Selon les termes de la nouvelle législation, toute personne refusant de se conformer à ces règles s'expose à de graves conséquences. Les autorités ont déclaré que les personnes qui ne respectent pas les règles seront ajoutées à un registre de personnes surveillées et pourront être expulsées du pays.
Experts et défenseurs de la vie privée tirent la sonnette d'alarme
Presque immédiatement après l'annonce, des experts juridiques et des organisations de la société civile ont commencé à exprimer leurs inquiétudes. L'une des critiques les plus virulentes a été celle de Roskomsvoboda, un organisme russe à but non lucratif qui surveille les droits numériques et la liberté d'Internet. Anna Minushkina, avocate de l'organisation, a fait valoir que la mesure proposée allait à l'encontre des articles 23 et 24 de la Constitution russe.
Ces articles protègent la vie privée et les données personnelles. « Le fait de rendre obligatoire une surveillance aussi invasive via une application pour smartphone porte fondamentalement atteinte aux droits individuels », a-t-elle déclaré, avertissant que cette mesure pourrait créer un dangereux précédent.
Au-delà des objections exprimées par les groupes de défenses des droits numériques, la proposition a profondément déstabilisé les membres de la vaste main-d'œuvre immigrée de Russie, en particulier ceux originaires de pays d'Asie centrale comme l'Ouzbékistan et le Tadjikistan.
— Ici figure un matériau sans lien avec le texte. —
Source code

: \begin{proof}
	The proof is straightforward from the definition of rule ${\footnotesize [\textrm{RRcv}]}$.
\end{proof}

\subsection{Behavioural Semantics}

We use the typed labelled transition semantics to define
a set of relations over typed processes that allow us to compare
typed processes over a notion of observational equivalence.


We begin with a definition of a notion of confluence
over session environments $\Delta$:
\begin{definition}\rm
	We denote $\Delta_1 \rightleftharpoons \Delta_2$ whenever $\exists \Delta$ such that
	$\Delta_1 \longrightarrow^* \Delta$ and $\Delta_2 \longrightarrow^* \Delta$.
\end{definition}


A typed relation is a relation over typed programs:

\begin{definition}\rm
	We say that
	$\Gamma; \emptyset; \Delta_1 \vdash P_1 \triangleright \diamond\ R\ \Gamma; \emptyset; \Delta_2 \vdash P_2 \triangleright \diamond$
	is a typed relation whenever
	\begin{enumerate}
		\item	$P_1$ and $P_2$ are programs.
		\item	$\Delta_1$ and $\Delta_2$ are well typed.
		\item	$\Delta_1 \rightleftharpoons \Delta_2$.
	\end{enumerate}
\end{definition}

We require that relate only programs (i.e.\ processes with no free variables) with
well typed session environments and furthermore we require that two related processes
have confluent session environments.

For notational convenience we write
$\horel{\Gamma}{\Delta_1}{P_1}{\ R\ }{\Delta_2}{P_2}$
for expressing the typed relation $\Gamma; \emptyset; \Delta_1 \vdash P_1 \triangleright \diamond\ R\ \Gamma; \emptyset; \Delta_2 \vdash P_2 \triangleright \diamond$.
Beaucoup craignent que l'application ne devienne un outil de discrimination ou ne conduise à des expulsions injustifiées en raison de malentendus ou de défaillances techniques.
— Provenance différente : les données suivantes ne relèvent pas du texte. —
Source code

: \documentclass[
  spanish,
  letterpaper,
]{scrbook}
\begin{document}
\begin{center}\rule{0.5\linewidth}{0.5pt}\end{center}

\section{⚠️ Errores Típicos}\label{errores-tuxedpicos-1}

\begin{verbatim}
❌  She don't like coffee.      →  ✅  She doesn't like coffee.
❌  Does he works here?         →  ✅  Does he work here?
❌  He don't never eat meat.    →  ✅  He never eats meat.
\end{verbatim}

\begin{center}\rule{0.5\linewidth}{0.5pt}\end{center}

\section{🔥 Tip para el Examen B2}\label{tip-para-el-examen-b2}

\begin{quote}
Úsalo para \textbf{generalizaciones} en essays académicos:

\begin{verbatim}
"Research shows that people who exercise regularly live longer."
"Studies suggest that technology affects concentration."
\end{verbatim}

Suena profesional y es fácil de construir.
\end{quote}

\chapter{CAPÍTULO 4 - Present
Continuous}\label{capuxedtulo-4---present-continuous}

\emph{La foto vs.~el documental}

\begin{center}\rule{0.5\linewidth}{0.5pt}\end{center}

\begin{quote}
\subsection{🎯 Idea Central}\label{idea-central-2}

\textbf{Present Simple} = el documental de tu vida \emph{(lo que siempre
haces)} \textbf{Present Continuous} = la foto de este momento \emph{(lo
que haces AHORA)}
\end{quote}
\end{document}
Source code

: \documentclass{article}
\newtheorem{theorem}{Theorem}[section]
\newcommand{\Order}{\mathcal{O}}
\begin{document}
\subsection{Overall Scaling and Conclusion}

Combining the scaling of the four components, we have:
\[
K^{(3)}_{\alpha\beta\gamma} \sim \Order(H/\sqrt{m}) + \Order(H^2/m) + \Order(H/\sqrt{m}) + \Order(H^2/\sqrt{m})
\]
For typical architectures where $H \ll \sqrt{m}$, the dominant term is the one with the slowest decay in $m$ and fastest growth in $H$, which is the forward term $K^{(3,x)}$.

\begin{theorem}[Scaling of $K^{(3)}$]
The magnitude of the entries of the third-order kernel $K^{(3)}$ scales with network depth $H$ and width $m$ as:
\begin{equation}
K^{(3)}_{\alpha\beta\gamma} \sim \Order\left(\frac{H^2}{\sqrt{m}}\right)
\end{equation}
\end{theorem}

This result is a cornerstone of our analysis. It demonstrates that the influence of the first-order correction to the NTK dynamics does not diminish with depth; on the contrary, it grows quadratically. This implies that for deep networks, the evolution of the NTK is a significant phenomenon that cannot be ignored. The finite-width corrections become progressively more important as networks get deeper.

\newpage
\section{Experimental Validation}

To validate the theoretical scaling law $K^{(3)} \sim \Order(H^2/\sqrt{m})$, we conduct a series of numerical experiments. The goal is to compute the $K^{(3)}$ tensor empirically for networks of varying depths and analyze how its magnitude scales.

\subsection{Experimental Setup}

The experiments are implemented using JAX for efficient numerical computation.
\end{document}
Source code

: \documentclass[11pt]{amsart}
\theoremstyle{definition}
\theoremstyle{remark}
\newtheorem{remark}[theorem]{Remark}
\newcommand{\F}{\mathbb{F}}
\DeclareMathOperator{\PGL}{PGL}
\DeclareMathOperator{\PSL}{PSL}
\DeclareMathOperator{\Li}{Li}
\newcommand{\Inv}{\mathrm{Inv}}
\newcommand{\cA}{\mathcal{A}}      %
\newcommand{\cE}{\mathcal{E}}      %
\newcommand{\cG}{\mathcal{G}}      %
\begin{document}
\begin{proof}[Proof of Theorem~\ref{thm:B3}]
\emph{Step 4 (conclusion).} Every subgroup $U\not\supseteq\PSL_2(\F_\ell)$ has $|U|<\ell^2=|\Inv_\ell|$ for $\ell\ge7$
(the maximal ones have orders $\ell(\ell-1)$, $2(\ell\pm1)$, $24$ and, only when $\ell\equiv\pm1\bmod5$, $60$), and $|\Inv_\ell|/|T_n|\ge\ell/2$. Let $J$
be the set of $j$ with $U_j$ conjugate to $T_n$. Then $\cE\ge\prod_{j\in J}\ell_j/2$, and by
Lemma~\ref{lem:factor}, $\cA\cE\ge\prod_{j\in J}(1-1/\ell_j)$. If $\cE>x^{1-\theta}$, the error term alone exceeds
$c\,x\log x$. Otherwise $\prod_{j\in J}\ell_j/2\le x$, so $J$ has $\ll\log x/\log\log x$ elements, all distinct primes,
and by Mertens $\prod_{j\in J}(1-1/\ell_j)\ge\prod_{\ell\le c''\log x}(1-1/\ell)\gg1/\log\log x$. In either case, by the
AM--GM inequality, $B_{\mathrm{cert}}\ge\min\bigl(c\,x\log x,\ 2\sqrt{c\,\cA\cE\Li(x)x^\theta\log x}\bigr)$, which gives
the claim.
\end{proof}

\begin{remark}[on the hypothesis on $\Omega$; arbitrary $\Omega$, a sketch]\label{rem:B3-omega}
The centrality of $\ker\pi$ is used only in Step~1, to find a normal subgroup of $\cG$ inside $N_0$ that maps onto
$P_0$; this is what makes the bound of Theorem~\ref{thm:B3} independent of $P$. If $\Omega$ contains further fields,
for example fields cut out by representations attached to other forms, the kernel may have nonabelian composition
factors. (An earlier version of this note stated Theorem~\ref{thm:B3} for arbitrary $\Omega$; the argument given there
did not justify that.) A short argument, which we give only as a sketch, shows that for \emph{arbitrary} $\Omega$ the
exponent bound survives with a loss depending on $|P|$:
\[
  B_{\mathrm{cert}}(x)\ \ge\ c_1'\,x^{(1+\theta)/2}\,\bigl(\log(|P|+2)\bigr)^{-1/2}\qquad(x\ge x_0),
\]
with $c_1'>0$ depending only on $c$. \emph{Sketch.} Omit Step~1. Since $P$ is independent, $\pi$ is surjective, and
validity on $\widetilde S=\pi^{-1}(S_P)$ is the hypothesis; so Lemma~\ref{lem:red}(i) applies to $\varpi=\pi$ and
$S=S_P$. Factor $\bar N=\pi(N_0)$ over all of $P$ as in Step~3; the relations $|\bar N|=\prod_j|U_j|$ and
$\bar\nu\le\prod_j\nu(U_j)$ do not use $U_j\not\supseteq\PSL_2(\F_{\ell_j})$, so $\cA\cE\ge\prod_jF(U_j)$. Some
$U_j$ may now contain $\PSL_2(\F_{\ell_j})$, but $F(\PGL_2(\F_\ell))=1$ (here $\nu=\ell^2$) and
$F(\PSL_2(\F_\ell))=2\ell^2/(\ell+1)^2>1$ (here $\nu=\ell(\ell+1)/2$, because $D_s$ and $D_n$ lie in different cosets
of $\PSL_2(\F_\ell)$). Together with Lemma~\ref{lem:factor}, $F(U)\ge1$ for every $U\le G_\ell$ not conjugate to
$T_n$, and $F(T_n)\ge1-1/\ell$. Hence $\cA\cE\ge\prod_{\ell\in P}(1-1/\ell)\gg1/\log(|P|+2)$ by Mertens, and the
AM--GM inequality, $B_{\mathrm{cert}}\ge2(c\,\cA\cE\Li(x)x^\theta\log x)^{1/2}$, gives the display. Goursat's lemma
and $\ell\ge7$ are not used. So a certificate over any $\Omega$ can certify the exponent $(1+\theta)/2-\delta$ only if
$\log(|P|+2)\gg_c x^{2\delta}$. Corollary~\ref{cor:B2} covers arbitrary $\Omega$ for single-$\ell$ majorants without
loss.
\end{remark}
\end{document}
Viktor Teplyankov, qui dirige la communauté ouzbèke à Moscou, a qualifié la mesure de « mal pensée ». Il a souligné que de nombreux migrants utilisent des smartphones dépassés ou basiques qui peuvent ne pas supporter de manière fiable de telles applications de suivi : « que se passe-t-il lorsque le téléphone d'une personne est volé ou que l'application tombe en panne ? Ce sont des scénarios réels, quotidiens, que la mesure ne semble pas prendre en compte ».
L'impact économique de la proposition est aussi une préoccupation croissante. Cette mesure pourrait en effet avoir des conséquences économiques très larges. La Russie dépend fortement de la main-d'œuvre immigrée, en particulier dans les secteurs de la construction, de l'agriculture, des services de nettoyage et d'autres emplois manuels. Des politiques restrictives comme celle-ci risquent de décourager les travailleurs étrangers de venir en Russie.
Andrey Yakimov, de la fondation PSP, qui défend les droits sociaux et du travail, avertit que la loi pourrait effrayer une main-d'œuvre que la Russie ne peut pas se permettre de perdre. « Ce sont ces personnes qui construisent les infrastructures et font fonctionner les villes. S'ils ne se sentent pas en sécurité ou accueillis, ils ne viendront pas », explique Andrey Yakimov. D'autres ajoutent que la mesure expose les migrants à des risques de violation de données.
Vue d'ensemble : accroissement du contrôle numérique en Russie
Cette évolution s'inscrit dans une tendance plus large en Russie, où le gouvernement n'a cessé d'accroître son utilisation des outils numériques à des fins de surveillance et de contrôle. Des caméras de reconnaissance faciale dans les espaces publics à la collecte obligatoire de données biométriques, le pays adopte une surveillance qui inquiète les défenseurs des libertés civiles. La proposition n'a pas encore atteint sa forme définitive.
Toutefois, une période d'essai est déjà prévue jusqu'en septembre 2029. Pendant cette période, le ministère de l'Intérieur mettra au point les détails pratiques avec les autorités régionales, tels que les protocoles pour les téléphones perdus ou endommagés, la sécurité des données et les procédures d'application.
Les partisans du gouvernement soutiennent que ces outils sont nécessaires à la sécurité nationale et à l'ordre social. Mais les critiques disent qu'ils reflètent une tendance croissante à l'intrusion de l'État dans la vie privée et qu'ils affectent de manière disproportionnée les groupes vulnérables tels que les migrants.
Sur le plan international, les analystes estiment que si cette politique est mise en œuvre, elle pourrait mettre à rude épreuve les relations diplomatiques de la Russie, en particulier avec les pays dont les citoyens constituent une grande partie de sa main-d'œuvre immigrée. Elle pourrait également éroder davantage l'image internationale de la Russie, d'autant plus qu'elle continue d'être confrontée à des problèmes de droits de l'homme dans son pays et à l'étranger.